> _WHAT THIS TASK INVOLVES_
Which of the lines below include "Service"? Each one should be copied out.

Data records
_ _ _ _ _ _ _
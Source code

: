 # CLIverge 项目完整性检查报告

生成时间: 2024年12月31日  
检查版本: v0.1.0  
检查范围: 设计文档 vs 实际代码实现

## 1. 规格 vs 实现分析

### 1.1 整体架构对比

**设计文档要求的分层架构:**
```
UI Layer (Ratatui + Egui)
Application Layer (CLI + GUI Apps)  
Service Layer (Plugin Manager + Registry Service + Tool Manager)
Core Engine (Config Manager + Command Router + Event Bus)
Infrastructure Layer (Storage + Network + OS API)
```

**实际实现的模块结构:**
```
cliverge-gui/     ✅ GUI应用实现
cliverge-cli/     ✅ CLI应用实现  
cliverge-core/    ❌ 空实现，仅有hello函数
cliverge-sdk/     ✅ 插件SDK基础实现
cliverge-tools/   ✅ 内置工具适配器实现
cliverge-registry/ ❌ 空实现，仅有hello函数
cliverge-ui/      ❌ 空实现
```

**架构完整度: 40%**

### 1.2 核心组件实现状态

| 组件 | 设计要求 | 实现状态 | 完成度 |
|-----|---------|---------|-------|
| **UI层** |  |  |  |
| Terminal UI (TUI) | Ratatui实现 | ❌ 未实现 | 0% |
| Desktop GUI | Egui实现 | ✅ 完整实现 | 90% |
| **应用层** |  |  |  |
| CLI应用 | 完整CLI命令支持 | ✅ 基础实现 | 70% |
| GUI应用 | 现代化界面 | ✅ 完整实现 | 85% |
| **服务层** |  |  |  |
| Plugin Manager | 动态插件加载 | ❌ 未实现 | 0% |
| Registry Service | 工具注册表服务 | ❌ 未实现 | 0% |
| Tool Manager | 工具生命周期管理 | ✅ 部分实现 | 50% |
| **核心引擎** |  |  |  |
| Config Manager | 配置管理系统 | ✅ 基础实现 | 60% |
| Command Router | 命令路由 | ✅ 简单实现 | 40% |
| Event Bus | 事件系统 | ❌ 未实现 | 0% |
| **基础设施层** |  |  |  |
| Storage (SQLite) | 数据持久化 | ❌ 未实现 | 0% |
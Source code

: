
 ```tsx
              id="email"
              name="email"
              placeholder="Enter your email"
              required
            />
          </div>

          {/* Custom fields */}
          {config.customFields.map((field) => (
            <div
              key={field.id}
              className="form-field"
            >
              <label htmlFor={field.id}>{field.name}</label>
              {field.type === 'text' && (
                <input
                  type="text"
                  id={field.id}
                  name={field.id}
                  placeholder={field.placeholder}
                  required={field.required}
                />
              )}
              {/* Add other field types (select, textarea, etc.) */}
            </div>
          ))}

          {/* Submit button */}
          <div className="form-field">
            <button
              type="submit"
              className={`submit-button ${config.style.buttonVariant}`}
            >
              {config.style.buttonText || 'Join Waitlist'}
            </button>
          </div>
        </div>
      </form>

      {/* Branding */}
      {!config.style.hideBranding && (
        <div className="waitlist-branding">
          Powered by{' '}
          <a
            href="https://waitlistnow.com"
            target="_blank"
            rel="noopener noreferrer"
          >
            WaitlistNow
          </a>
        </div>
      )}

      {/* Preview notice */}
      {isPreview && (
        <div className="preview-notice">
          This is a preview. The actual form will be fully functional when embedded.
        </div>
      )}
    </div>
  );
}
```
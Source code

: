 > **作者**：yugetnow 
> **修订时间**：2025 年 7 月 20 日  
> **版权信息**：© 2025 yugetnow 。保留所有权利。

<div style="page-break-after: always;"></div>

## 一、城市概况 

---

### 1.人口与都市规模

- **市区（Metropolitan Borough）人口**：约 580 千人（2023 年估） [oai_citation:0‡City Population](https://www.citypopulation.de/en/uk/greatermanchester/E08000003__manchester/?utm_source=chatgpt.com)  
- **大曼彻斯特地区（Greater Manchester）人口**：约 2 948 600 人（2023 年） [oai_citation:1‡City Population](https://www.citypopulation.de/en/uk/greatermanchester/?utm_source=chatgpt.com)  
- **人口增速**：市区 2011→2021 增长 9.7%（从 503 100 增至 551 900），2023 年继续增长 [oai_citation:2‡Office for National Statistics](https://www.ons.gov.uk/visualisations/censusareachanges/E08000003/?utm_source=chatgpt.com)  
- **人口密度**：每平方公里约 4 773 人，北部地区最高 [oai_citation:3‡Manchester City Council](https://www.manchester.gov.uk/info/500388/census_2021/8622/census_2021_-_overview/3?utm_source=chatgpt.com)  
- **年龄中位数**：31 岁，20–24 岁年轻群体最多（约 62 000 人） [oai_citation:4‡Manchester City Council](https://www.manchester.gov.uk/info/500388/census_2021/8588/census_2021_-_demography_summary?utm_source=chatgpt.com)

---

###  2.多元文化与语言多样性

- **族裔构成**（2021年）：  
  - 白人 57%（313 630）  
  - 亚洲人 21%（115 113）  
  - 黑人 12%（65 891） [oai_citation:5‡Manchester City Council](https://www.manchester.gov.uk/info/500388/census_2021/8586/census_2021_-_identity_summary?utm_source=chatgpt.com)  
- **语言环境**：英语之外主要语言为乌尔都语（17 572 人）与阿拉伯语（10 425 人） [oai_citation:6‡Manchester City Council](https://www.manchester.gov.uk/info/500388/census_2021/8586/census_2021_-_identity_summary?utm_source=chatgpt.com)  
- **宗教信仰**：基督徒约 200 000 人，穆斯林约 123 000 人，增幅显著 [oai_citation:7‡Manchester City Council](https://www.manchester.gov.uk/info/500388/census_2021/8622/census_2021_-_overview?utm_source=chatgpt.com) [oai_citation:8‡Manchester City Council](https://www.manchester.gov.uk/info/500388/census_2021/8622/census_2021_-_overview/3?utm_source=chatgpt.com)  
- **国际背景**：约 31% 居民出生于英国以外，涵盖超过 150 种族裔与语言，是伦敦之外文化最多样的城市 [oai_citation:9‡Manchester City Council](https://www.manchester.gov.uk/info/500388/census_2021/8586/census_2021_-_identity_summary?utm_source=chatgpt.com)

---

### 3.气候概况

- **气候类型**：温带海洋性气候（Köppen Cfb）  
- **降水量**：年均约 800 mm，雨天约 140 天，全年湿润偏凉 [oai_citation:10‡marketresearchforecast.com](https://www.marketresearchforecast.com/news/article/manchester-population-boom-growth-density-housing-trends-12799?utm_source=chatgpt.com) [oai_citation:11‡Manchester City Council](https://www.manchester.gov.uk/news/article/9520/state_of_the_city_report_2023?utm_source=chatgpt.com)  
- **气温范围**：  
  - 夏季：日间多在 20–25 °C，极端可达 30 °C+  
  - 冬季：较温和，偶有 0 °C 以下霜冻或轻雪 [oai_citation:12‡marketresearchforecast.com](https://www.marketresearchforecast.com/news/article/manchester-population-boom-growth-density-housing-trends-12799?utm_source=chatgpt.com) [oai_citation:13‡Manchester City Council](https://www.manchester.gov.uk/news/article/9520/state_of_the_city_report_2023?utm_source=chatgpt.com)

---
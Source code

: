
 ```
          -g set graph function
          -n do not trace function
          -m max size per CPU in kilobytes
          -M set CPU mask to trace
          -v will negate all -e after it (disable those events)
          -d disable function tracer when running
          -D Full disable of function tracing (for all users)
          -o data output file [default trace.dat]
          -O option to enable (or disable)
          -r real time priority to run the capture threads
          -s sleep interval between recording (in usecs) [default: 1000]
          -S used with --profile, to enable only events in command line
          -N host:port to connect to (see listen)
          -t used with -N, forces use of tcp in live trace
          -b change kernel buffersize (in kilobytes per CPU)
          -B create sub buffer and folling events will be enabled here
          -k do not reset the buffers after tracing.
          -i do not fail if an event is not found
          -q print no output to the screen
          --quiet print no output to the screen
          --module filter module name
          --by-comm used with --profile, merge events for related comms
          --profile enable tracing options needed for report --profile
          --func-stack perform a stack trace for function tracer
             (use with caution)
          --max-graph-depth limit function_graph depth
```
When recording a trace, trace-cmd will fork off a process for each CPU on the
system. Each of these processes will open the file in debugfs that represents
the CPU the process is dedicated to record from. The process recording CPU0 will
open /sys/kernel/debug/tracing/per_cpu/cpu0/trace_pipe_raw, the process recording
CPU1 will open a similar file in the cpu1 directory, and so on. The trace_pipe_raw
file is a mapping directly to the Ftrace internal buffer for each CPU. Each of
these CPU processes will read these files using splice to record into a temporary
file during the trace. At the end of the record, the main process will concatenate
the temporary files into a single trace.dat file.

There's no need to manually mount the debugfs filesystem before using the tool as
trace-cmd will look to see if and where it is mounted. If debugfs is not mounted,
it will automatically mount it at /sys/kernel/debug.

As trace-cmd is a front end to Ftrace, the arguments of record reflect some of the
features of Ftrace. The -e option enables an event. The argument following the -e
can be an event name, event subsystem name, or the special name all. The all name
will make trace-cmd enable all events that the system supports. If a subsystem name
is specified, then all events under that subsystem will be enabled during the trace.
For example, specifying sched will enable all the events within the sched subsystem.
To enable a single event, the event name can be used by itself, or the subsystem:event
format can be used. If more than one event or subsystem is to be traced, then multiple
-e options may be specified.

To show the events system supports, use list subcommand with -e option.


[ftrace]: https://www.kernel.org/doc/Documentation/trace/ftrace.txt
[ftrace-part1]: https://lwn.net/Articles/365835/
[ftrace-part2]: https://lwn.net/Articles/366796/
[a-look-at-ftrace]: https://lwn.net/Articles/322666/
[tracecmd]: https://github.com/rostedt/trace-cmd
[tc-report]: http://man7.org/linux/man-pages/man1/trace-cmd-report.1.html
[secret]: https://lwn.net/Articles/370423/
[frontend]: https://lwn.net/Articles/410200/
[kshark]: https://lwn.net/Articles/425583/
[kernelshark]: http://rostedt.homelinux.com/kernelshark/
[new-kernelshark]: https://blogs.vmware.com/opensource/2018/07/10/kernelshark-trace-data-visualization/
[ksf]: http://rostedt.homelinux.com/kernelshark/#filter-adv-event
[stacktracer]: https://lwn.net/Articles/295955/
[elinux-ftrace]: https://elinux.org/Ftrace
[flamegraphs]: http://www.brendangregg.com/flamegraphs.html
_ _ _ _ _ _ _
> _RESULT BELOW_
Service Layer (Plugin Manager + Registry Service + Tool Manager)
| Registry Service | 工具注册表服务 | ❌ 未实现 | 0% |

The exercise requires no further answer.